What to produce:
Please go line by line and repeat the data below exactly, with no images.

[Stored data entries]
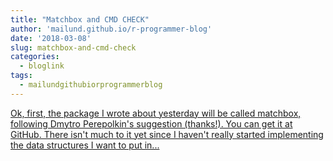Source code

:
 ```yaml
---
title: "Matchbox and CMD CHECK"
author: 'mailund.github.io/r-programmer-blog'
date: '2018-03-08'
slug: matchbox-and-cmd-check
categories:
  - bloglink
tags:
  - mailundgithubiorprogrammerblog
---
```


[Ok, first, the package I wrote about yesterday will be called matchbox, following Dmytro Perepolkin's suggestion (thanks!). You can get it at GitHub. There isn't much to it yet since I haven't really started implementing the data structures I want to put in...<click to read more>](https://mailund.github.io/r-programmer-blog/2018/03/08/matchbox-and-cmd-check/)

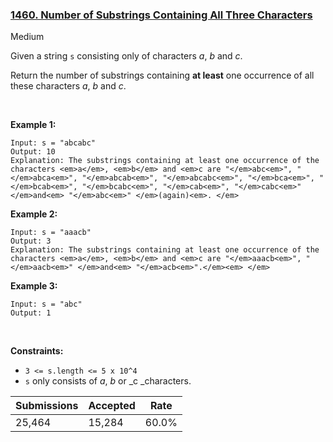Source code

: ### [1460. Number of Substrings Containing All Three Characters](https://leetcode.com/problems/number-of-substrings-containing-all-three-characters/)

Medium

Given a string `` s `` consisting only of characters _a_, _b_ and _c_.

Return the number of substrings containing __at least__ one occurrence of all these characters _a_, _b_ and _c_.

 

__Example 1:__

```
Input: s = "abcabc"
Output: 10
Explanation: The substrings containing at least one occurrence of the characters <em>a</em>, <em>b</em> and <em>c are "</em>abc<em>", "</em>abca<em>", "</em>abcab<em>", "</em>abcabc<em>", "</em>bca<em>", "</em>bcab<em>", "</em>bcabc<em>", "</em>cab<em>", "</em>cabc<em>" </em>and<em> "</em>abc<em>" </em>(again)<em>. </em>
```

__Example 2:__

```
Input: s = "aaacb"
Output: 3
Explanation: The substrings containing at least one occurrence of the characters <em>a</em>, <em>b</em> and <em>c are "</em>aaacb<em>", "</em>aacb<em>" </em>and<em> "</em>acb<em>".</em><em> </em>
```

__Example 3:__

```
Input: s = "abc"
Output: 1
```

 

__Constraints:__

*   `` 3 <= s.length <= 5 x 10^4 ``
*   `` s `` only consists of _a_, _b_ or _c _characters.

| Submissions    | Accepted     | Rate   |
| -------------- | ------------ | ------ |
| 25,464 | 15,284 | 60.0% |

Result of the task:
Source code

:
 ```yaml
---
title: "Matchbox and CMD CHECK"
author: 'mailund.github.io/r-programmer-blog'
date: '2018-03-08'
slug: matchbox-and-cmd-check
categories:
  - bloglink
tags:
  - mailundgithubiorprogrammerblog
---
```


[Ok, first, the package I wrote about yesterday will be called matchbox, following Dmytro Perepolkin's suggestion (thanks!). You can get it at GitHub. There isn't much to it yet since I haven't really started implementing the data structures I want to put in...<click to read more>](https://mailund.github.io/r-programmer-blog/2018/03/08/matchbox-and-cmd-check/)

Source code

: ### [1460. Number of Substrings Containing All Three Characters](https://leetcode.com/problems/number-of-substrings-containing-all-three-characters/)

Medium

Given a string `` s `` consisting only of characters _a_, _b_ and _c_.

Return the number of substrings containing __at least__ one occurrence of all these characters _a_, _b_ and _c_.

 

__Example 1:__

```
Input: s = "abcabc"
Output: 10
Explanation: The substrings containing at least one occurrence of the characters <em>a</em>, <em>b</em> and <em>c are "</em>abc<em>", "</em>abca<em>", "</em>abcab<em>", "</em>abcabc<em>", "</em>bca<em>", "</em>bcab<em>", "</em>bcabc<em>", "</em>cab<em>", "</em>cabc<em>" </em>and<em> "</em>abc<em>" </em>(again)<em>. </em>
```

__Example 2:__

```
Input: s = "aaacb"
Output: 3
Explanation: The substrings containing at least one occurrence of the characters <em>a</em>, <em>b</em> and <em>c are "</em>aaacb<em>", "</em>aacb<em>" </em>and<em> "</em>acb<em>".</em><em> </em>
```

__Example 3:__

```
Input: s = "abc"
Output: 1
```

 

__Constraints:__

*   `` 3 <= s.length <= 5 x 10^4 ``
*   `` s `` only consists of _a_, _b_ or _c _characters.

| Submissions    | Accepted     | Rate   |
| -------------- | ------------ | ------ |
| 25,464 | 15,284 | 60.0% |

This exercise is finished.